Circulating such information is advantageous as it enables investors to conduct meaningful risk assessments. Furthermore, the impact of investments on potential and existing businesses could influence business decisions. The pivotal aspects for transparency are program rules and regulations, and processes and their implementation in program administration.

Source: https://www.henleyglobal.com/publications/investment-migration-programs-2021/methodology

IMC Defends Sovereign and Societal Value Creation of Investment Migration Programs [citizenship-by-investment]

Of note. The international lobby group for citizenship-by-investment programs argues (unconvincingly) its case. No Canadian firms that I recognized:

The two-month deadline set by the European Commission for the governments of Cyprus and Malta to reply to the letters of formal notice regarding their citizenship-by-investment pathways is approaching. In advance of this date, the Investment Migration Council (IMC) wishes to engage with all relevant stakeholders and remind them of a number of salient points.

The legal case

The right to assign citizenship is very clearly the sole competence of a sovereign state. This analysis of the European Commission’s legal case has nothing to do with whether one agrees with the concept of citizenship by investment. The vast majority of EU legal experts argue that the Commission has no legal right to become involved in how sovereign states define citizenship law.

The IMC has sought the opinions of several legal scholars, including Professor Dr Daniel Sarmiento, a leading specialist in EU competence law, and Professor Dr Carl Baudenbacher, the former president of the EFTA court. The conclusion is clear: The EU has no competence in the area of citizenship. Moreover, the concept of ‘genuine link’ that was invoked by the EU is both vague and arbitrary. The European Court of Justice already found in earlier decisions that it is not relevant.

It is therefore unlikely that the European Court of Justice would rule in favour in the matter at hand, as this could have very serious secondary consequences, and could open the way for the EU to encroach on the power of granting nationality, which is reserved, in EU Law, for Member States.

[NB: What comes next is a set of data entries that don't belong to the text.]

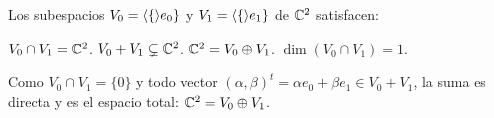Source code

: \begin{questions}
  \question Los subespacios $V_0=\gen\{e_0\}$ y $V_1=\gen\{e_1\}$ de $\C^2$ satisfacen:

  \begin{choices}
    \choice $V_0\cap V_1 = \C^2$.
    \choice $V_0 + V_1 \subsetneq \C^2$.
    \CorrectChoice $\C^2 = V_0\oplus V_1$.
    \choice $\dim(V_0\cap V_1) = 1$.
  \end{choices}
  \begin{solution}
    Como $V_0\cap V_1=\{0\}$ y todo vector $(\alpha,\beta)^t=\alpha e_0+\beta e_1\in V_0+V_1$, la suma es directa y es el espacio total: $\C^2=V_0\oplus V_1$.
  \end{solution}

\end{questions}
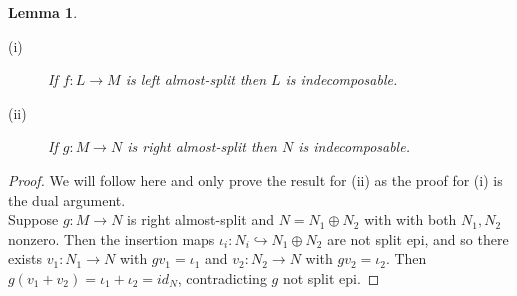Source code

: \documentclass[11.5pt, twoside, a4paper, titlepage]{report}
\theoremstyle{definition}
\theoremstyle{plain}
\newtheorem{lem}[mydef]{Lemma}
\begin{document}
\begin{lem}
\begin{description}
\item [(i)] If $f: L \to M$ is left almost-split then $L$ is indecomposable.
\item [(ii)] If $g: M \to N$ is right almost-split then $N$ is indecomposable.
\end{description}
\end{lem}
\begin{proof}
We will follow \cite{Vale} here and only prove the result for (ii) as the proof for (i) is the dual argument.\\
Suppose $g: M \to N$ is right almost-split and $N=N_1\oplus N_2$ with with both $N_1, N_2$ nonzero. Then the insertion maps $\iota_i: N_i \hookrightarrow N_1 \oplus N_2$ are not split epi, and so there exists $v_1: N_1 \to N$ with $gv_1=\iota_1$ and $v_2: N_2 \to N$ with $gv_2=\iota_2$. Then $g(v_1 + v_2) = \iota_1 + \iota _2 =id_N$, contradicting $g$ not split epi. 
\end{proof}
\end{document}
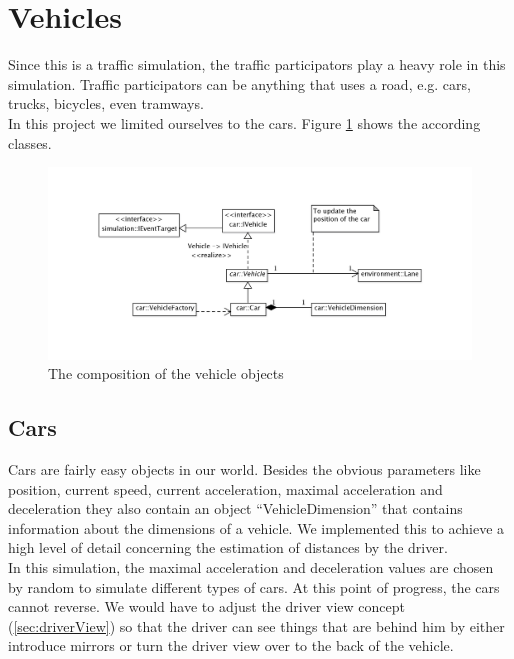
\section{Vehicles}
\label{sec:vehicles}

Since this is a traffic simulation, the traffic participators play a
heavy role in this simulation. Traffic participators can be anything
that uses a road, e.g.  cars, trucks, bicycles, even tramways. \\

\noindent In this project we limited ourselves to the cars. Figure 
\ref{fig:vehicles} shows the according classes. \\

\begin{figure}[H]
\begin{center}
\includegraphics[width=\textwidth]{images/vehicles.png}
\end{center}
\caption{The composition of the vehicle objects}
\label{fig:vehicles}
\end{figure}

\subsection{Cars}

Cars are fairly easy objects in our world. Besides the obvious parameters
like position, current speed, current acceleration, maximal acceleration
and deceleration they also contain an object ``VehicleDimension'' that
contains information about the dimensions of a vehicle. We implemented this
to achieve a high level of detail concerning the estimation of distances
by the driver. \\

In this simulation, the maximal acceleration and deceleration values
are chosen by random to simulate different types of cars. At this point of 
progress, the cars cannot reverse. We would have to adjust the driver view 
concept (\ref{sec:driverView}) so that the driver can see things that are
behind him by either introduce mirrors or turn the driver view over to the
back of the vehicle.

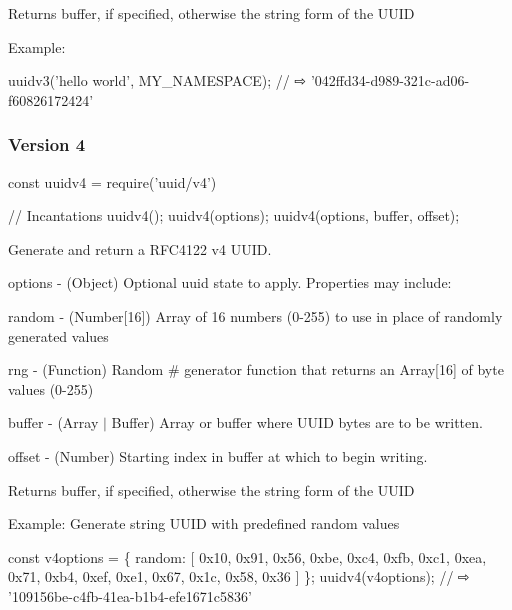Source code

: Returns {\ttfamily buffer}, if specified, otherwise the string form of the U\+U\+ID

Example\+:


\begin{DoxyCode}
uuidv3('hello world', MY\_NAMESPACE);  // ⇨ '042ffd34-d989-321c-ad06-f60826172424'
\end{DoxyCode}


\subsubsection*{Version 4}


\begin{DoxyCode}
const uuidv4 = require('uuid/v4')

// Incantations
uuidv4();
uuidv4(options);
uuidv4(options, buffer, offset);
\end{DoxyCode}


Generate and return a R\+F\+C4122 v4 U\+U\+ID.


\begin{DoxyItemize}
\item {\ttfamily options} -\/ (Object) Optional uuid state to apply. Properties may include\+:
\begin{DoxyItemize}
\item {\ttfamily random} -\/ (Number\mbox{[}16\mbox{]}) Array of 16 numbers (0-\/255) to use in place of randomly generated values
\item {\ttfamily rng} -\/ (Function) Random \# generator function that returns an Array\mbox{[}16\mbox{]} of byte values (0-\/255)
\end{DoxyItemize}
\item {\ttfamily buffer} -\/ (Array $\vert$ Buffer) Array or buffer where U\+U\+ID bytes are to be written.
\item {\ttfamily offset} -\/ (Number) Starting index in {\ttfamily buffer} at which to begin writing.
\end{DoxyItemize}

Returns {\ttfamily buffer}, if specified, otherwise the string form of the U\+U\+ID

Example\+: Generate string U\+U\+ID with predefined {\ttfamily random} values


\begin{DoxyCode}
const v4options = \{
  random: [
    0x10, 0x91, 0x56, 0xbe, 0xc4, 0xfb, 0xc1, 0xea,
    0x71, 0xb4, 0xef, 0xe1, 0x67, 0x1c, 0x58, 0x36
  ]
\};
uuidv4(v4options); // ⇨ '109156be-c4fb-41ea-b1b4-efe1671c5836'
\end{DoxyCode}


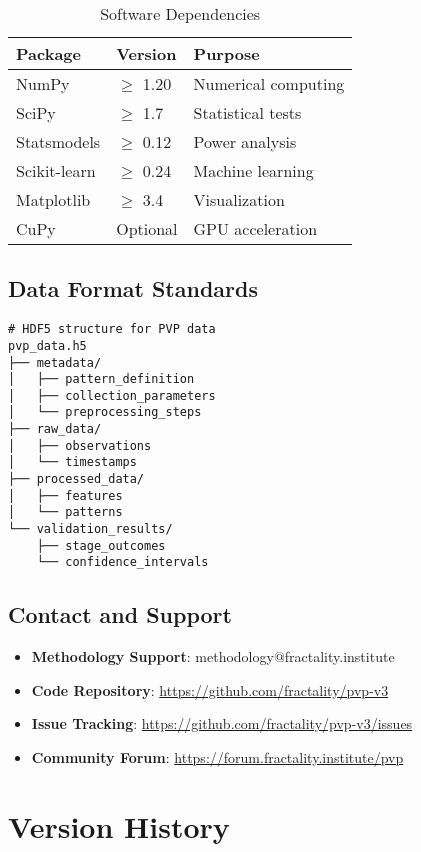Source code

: \documentclass[12pt,oneside]{memoir}
\theoremstyle{plain}
\theoremstyle{definition}
\theoremstyle{remark}
\begin{document}
\begin{table}[h]
\centering
\caption{Software Dependencies}
\begin{tabular}{lll}
\toprule
\textbf{Package} & \textbf{Version} & \textbf{Purpose} \\
\midrule
NumPy & $\geq$ 1.20 & Numerical computing \\
SciPy & $\geq$ 1.7 & Statistical tests \\
Statsmodels & $\geq$ 0.12 & Power analysis \\
Scikit-learn & $\geq$ 0.24 & Machine learning \\
Matplotlib & $\geq$ 3.4 & Visualization \\
CuPy & Optional & GPU acceleration \\
\bottomrule
\end{tabular}
\end{table}

\section{Data Format Standards}

\begin{lstlisting}[caption={Standard Data Format}]
# HDF5 structure for PVP data
pvp_data.h5
├── metadata/
│   ├── pattern_definition
│   ├── collection_parameters
│   └── preprocessing_steps
├── raw_data/
│   ├── observations
│   └── timestamps
├── processed_data/
│   ├── features
│   └── patterns
└── validation_results/
    ├── stage_outcomes
    └── confidence_intervals
\end{lstlisting}

\section{Contact and Support}

\begin{itemize}
\item \textbf{Methodology Support}: methodology@fractality.institute
\item \textbf{Code Repository}: \url{https://github.com/fractality/pvp-v3}
\item \textbf{Issue Tracking}: \url{https://github.com/fractality/pvp-v3/issues}
\item \textbf{Community Forum}: \url{https://forum.fractality.institute/pvp}
\end{itemize}

\chapter{Version History}
\end{document}

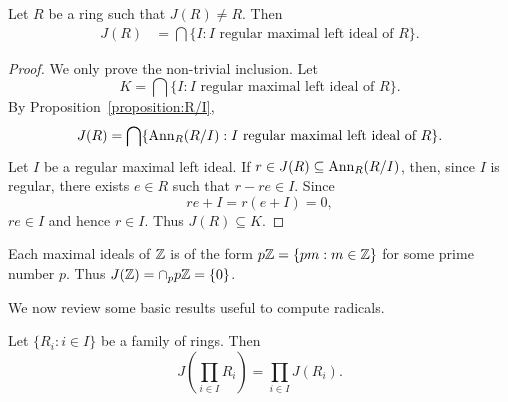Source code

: %

\begin{theorem}
	\label{thm:J(R)}
	Let $R$ be a ring such that $J(R)\ne R$. Then 
	\begin{align*}
		J(R)&=\bigcap\{I:\text{$I$ regular maximal left ideal of $R$}\}.
	\end{align*}
\end{theorem}

\begin{proof}
    We only prove the non-trivial inclusion. 
	Let 
	\[
	K=\bigcap\{I:\text{$I$ regular maximal left ideal of $R$}\}.
	\]
	By
	Proposition~\ref{proposition:R/I}, 
	\[
		J(R)=\bigcap\{\operatorname{Ann}_R(R/I):I\text{ regular maximal left ideal of $R$}\}.
	\]
	Let $I$ be a regular maximal left ideal. If $r\in J(R)\subseteq
	\operatorname{Ann}_R(R/I)$, then, since $I$ is regular, there exists $e\in R$ such that
	$r-re\in I$. Since 
	\[
	re+I=r(e+I)=0,
	\]
	$re\in I$ and hence $r\in I$. Thus $J(R)\subseteq K$. 
\end{proof}

\begin{example}
	Each maximal ideals of $\mathbb{Z}$ is of the form $p\mathbb{Z}=\{pm:m\in\mathbb{Z}\}$ for some prime number $p$. 
	Thus $J(\mathbb{Z})=\cap_p p\mathbb{Z}=\{0\}$.
\end{example}




We now review some basic results useful to compute radicals. 

\begin{proposition}
	Let $\{R_i:i\in I\}$ be a family of rings. Then 
	\[
	J\left(\prod_{i\in I}R_i\right)=\prod_{i\in I}J(R_i).
	\]
\end{proposition}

As rightly noted by the European Parliament, “Nationality is defined according to the national laws of that State.”

Strong governance and due diligence

The IMC however understands and shares the concerns of both the EU and wider stakeholders around the question of proper due diligence on applicants to such programs. This is why it has developed, in cooperation with international anti financial crime firms BDO, Exiger and Refinitiv, a common best practice framework and developed a blueprint for good governance through due diligence standards to uphold the highest levels of integrity and transparency. [Download the ‘Due Diligence in Investment Migration: Best Approach and Minimum Standard Recommendations’ Report]

Nevertheless, the IMC suggests that there has been a significant exaggeration of the risks. Working in partnership with Oxford Analytica, the leading geopolitical risk analysis and advisory firm, it has identified that for all the publicly voiced concerns, the due diligence and governance in place already acts as a powerful deterrent. [Download the ‘Due Diligence in Investment Migration: Current Applications and Trends’ Report and the ‘Citizenship by Investment Programmes: An EU Risk Assessment’ Report]

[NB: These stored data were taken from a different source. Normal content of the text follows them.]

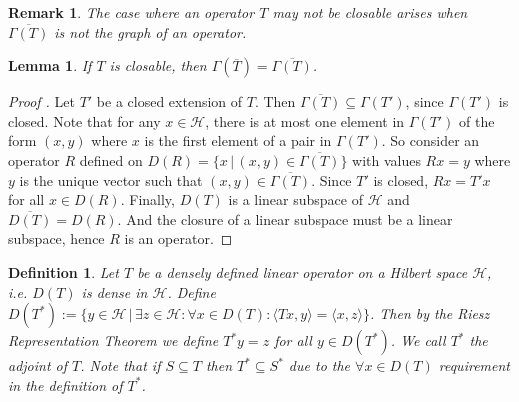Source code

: \documentclass[12pt,oneside]{report}
\newtheorem{lem}[thm]{Lemma}
\newtheorem{defn}[thm]{Definition}
\newtheorem{rem}[thm]{Remark}
\begin{document}
\begin{rem}
    The case where an operator $T$ may not be closable arises when $\overline{\Gamma(T)}$ is not the graph of an operator.
\end{rem}

\begin{lem}
    If $T$ is closable, then $\Gamma(\overline{T}) = \overline{\Gamma(T)}$.
\end{lem}
\begin{proof}[Proof \cite{Reed_Simon_1980}]
    Let $T'$ be a closed extension of $T$. Then $\overline{\Gamma(T)} \subseteq \Gamma(T')$, since $\Gamma(T')$ is closed. Note that for any $x \in \mathscr{H}$, there is at most one element in $\Gamma(T')$ of the form $(x, y)$ where $x$ is the first element of a pair in $\Gamma(T')$. So consider an operator $R$ defined on $D(R) = \{ x \, | \, (x,y) \in \overline{\Gamma(T)} \}$ with values $Rx = y$ where $y$ is the unique vector such that $(x,y) \in \overline{\Gamma(T)}$. Since $T'$ is closed, $Rx = T'x$ for all $x \in D(R)$. Finally, $D(T)$ is a linear subspace of $\mathscr{H}$ and $\overline{D(T)} = D(R)$. And the closure of a linear subspace must be a linear subspace, hence $R$ is an operator.
\end{proof}

\begin{defn}
    Let $T$ be a densely defined linear operator on a Hilbert space $\mathscr{H}$, i.e. $D(T)$ is dense in $\mathscr{H}$. Define $D(T^{*}) := \{ y \in \mathscr{H} \, | \, \exists z \in \mathscr{H}: \forall x \in D(T): \langle Tx,y \rangle = \langle x, z \rangle \}$. Then by the Riesz Representation Theorem we define $T^{*}y = z$ for all $y \in D(T^{*})$. We call $T^{*}$ the adjoint of $T$. Note that if $S \subseteq T$ then $T^{*} \subseteq S^{*}$ due to the $\forall x \in D(T)$ requirement in the definition of $T^{*}$.
\end{defn}
\end{document}
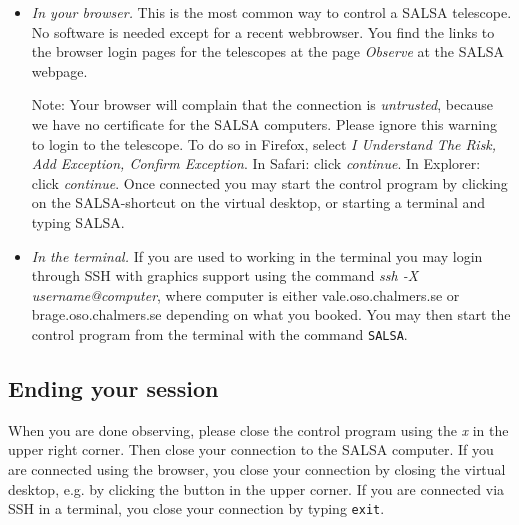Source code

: \begin{itemize}
	\item{\emph{In your browser.} This is the most common way to control a
			SALSA telescope. No software is needed except for a recent 
			webbrowser. You find the links to the browser login pages for
			the telescopes at the page \emph{Observe} at the SALSA webpage.
			
		Note: Your browser will complain that the connection is \emph{untrusted},
			because we have no certificate for the SALSA computers. Please
			ignore this warning to login to the telescope. To do so in Firefox,
			select \emph{I Understand The Risk, Add Exception, Confirm
			Exception}. In Safari: click \emph{continue}. In Explorer: click
			\emph{continue}.  Once connected you may start the control program by
			clicking on the SALSA-shortcut on the virtual desktop, or starting
		a terminal and typing SALSA. }

\item{\emph{In the terminal.} If you are used to working in the terminal you
		may login through SSH with graphics support using the command \emph{ssh
		-X username@computer}, where computer is either vale.oso.chalmers.se or
		brage.oso.chalmers.se depending on what you booked.  You may then start
		the control program from the terminal with the command {\tt  SALSA}.}
\end{itemize}

\subsection{Ending your session}
When you are done observing, please close the control program using the
\emph{x} in the upper right corner. Then close your connection to the SALSA
computer. If you are connected using the browser, you close your connection by
closing the virtual desktop, e.g. by clicking the button in the upper corner. 
If you are connected via SSH in a terminal, you close your connection by 
typing {\tt exit}.

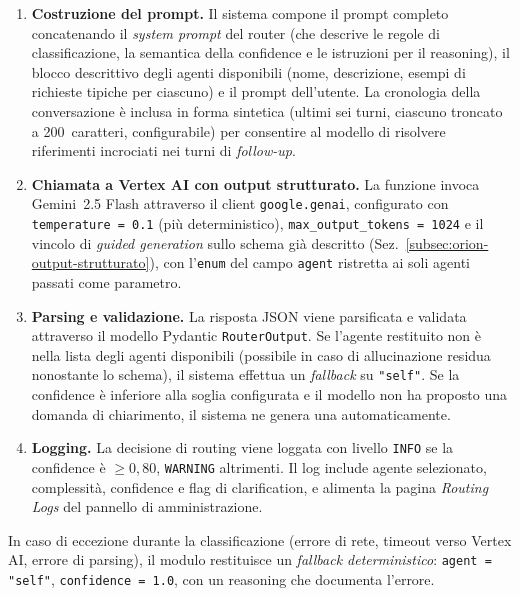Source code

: \begin{enumerate}
  \item \textbf{Costruzione del prompt.} Il sistema compone il prompt completo
  concatenando il \emph{system prompt} del router (che descrive le regole di classificazione,
  la semantica della confidence e le istruzioni per il reasoning),
  il blocco descrittivo degli agenti disponibili (nome, descrizione, esempi di richieste tipiche per ciascuno)
  e il prompt dell'utente. La cronologia della conversazione è inclusa in forma sintetica
  (ultimi sei turni, ciascuno troncato a 200~caratteri, configurabile) per consentire al modello di risolvere
  riferimenti incrociati nei turni di \emph{follow-up}.

  \item \textbf{Chiamata a Vertex AI con output strutturato.} La funzione invoca Gemini~2.5 Flash
  attraverso il client \texttt{google.genai}, configurato con \texttt{temperature = 0.1} (più deterministico),
  \texttt{max\_output\_tokens = 1024} e il vincolo di \emph{guided generation} sullo schema
  già descritto (Sez.~\ref{subsec:orion-output-strutturato}), con l'\texttt{enum} del campo
  \texttt{agent} ristretta ai soli agenti passati come parametro.

  \item \textbf{Parsing e validazione.} La risposta JSON viene parsificata e
  validata attraverso il modello Pydantic \texttt{RouterOutput}.
  Se l'agente restituito non è nella lista degli agenti disponibili (possibile in caso di allucinazione residua nonostante lo schema),
  il sistema effettua un \emph{fallback} su \texttt{"self"}. Se la confidence è inferiore alla soglia configurata e il modello non ha proposto una domanda di chiarimento,
  il sistema ne genera una automaticamente.

  \item \textbf{Logging.} La decisione di routing viene loggata con livello \texttt{INFO}
  se la confidence è $\geq 0{,}80$, \texttt{WARNING} altrimenti. Il log include agente selezionato, complessità,
  confidence e flag di clarification, e alimenta la pagina \emph{Routing Logs} del pannello di amministrazione.
\end{enumerate}

In caso di eccezione durante la classificazione (errore di rete, timeout verso Vertex AI, errore di parsing),
il modulo restituisce un \emph{fallback deterministico}: \texttt{agent = "self"}, \texttt{confidence = 1.0},
con un reasoning che documenta l'errore.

Oxford Analytica found that the operational reality is that investment migration risks are primarily theoretical in nature. This assessment is broadly shared with the intelligence, security, and law enforcement professionals involved in managing investment migration. Potentially nefarious activity is a negligible percentage and compares very favourably to other legal migration pathways.

There are, of course, enhancements that should be made at corporate, sovereign state, and intragovernmental information sharing levels. The IMC and its membership community are committed to the highest of standards. We want to work in partnership with the relevant stakeholders to devise a formal regulatory system that mirrors those of financial and professional services providers and that will ensure the necessary protection. That system should be based on an objective and knowledgeable analysis of the reality of investment migration, not one that is based on scare stories and rumour.

A creator of societal and sovereign value

Investment migration is a vital lever for sovereign nations to raise debt-free capital, attract talented individuals, and deliver benefits to society as a whole. In Malta, to mention but one example, the Individual Investor Programme attracted EUR 1.4 billion directly into the island nation’s economy following the damaging Euro crisis. This liquidity has had profoundly positive consequences. There has been significant employment creation across all levels of society, and the Maltese government has greater autonomy to invest in vital infrastructure projects, some of which involve critical care for cancer patients.

Bruno L’Ecuyer, CEO of the IMC commented: “Investment migration pathways are now a well-established, normalised wealth management advisory practice. As is the case with other established financial and professional services practitioners, we want to work in partnership with all relevant stakeholders to ensure that sovereign and societal value can be maximised through prudent, responsible, and objective regulation.”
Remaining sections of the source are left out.